## The problem
Lines from the records below that contain the word "问题描述" are to be copied out.

______________________________

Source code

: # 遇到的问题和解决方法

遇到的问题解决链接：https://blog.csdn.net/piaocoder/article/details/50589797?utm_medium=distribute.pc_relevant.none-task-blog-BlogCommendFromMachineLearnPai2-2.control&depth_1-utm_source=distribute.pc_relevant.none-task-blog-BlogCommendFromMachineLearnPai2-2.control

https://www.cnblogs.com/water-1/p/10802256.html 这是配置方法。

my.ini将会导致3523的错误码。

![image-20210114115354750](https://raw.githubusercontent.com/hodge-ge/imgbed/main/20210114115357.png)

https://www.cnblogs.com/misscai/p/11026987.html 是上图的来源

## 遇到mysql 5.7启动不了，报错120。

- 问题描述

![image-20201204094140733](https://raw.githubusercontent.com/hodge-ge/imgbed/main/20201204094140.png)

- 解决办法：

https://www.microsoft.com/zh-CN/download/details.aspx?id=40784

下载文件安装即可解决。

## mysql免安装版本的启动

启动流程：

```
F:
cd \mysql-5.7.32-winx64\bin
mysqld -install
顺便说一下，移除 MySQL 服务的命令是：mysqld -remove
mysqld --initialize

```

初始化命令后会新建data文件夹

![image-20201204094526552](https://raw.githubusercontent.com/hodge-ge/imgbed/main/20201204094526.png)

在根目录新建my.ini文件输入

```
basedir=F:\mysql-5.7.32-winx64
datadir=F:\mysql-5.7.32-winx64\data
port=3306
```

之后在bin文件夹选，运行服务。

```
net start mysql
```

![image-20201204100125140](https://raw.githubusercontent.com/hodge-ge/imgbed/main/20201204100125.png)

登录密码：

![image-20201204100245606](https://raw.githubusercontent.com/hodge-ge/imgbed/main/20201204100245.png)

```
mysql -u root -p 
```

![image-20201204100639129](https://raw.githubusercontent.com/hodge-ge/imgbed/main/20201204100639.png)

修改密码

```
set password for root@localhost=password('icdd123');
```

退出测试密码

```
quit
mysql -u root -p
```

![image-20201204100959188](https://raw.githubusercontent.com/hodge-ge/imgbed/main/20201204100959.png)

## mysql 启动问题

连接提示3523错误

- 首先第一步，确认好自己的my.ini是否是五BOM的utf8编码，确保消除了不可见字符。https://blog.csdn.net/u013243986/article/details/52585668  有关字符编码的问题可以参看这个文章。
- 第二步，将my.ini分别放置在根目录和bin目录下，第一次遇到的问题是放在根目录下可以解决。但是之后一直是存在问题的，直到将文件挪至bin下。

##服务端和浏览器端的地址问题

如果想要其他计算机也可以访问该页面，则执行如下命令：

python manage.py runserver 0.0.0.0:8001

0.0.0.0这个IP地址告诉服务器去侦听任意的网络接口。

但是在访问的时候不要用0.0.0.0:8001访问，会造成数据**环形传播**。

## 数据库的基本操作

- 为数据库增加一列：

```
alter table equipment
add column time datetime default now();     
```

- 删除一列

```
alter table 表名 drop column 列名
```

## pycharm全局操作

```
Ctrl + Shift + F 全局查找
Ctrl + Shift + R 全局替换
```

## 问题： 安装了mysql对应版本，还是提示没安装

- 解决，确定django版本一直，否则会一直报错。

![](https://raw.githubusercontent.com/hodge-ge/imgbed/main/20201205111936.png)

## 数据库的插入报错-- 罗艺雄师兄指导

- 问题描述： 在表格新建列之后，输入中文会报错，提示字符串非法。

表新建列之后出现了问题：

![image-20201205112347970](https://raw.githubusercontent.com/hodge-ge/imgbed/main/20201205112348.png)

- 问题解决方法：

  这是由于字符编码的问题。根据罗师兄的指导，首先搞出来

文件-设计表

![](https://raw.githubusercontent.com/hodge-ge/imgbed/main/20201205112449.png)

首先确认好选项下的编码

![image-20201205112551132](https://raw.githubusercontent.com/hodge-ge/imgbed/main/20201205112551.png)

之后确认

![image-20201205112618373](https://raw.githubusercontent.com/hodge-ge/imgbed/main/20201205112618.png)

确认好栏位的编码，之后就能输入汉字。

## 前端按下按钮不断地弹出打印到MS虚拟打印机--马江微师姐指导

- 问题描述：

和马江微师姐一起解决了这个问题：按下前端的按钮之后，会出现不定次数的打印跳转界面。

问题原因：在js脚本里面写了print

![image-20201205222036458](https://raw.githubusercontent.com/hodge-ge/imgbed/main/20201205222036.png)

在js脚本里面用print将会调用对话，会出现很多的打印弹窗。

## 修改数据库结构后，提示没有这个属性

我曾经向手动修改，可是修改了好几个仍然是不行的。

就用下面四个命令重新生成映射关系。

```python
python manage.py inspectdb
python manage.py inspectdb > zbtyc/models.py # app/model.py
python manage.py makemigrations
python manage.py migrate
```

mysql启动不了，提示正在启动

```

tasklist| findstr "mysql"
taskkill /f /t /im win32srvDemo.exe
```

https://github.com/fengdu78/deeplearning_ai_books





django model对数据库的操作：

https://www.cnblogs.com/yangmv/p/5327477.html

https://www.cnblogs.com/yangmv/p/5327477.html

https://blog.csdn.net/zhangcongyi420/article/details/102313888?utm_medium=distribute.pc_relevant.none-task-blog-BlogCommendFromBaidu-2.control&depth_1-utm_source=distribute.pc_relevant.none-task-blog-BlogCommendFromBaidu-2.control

______________________________

## Reply to the exercise
- 问题描述
- 问题描述： 在表格新建列之后，输入中文会报错，提示字符串非法。
- 问题描述：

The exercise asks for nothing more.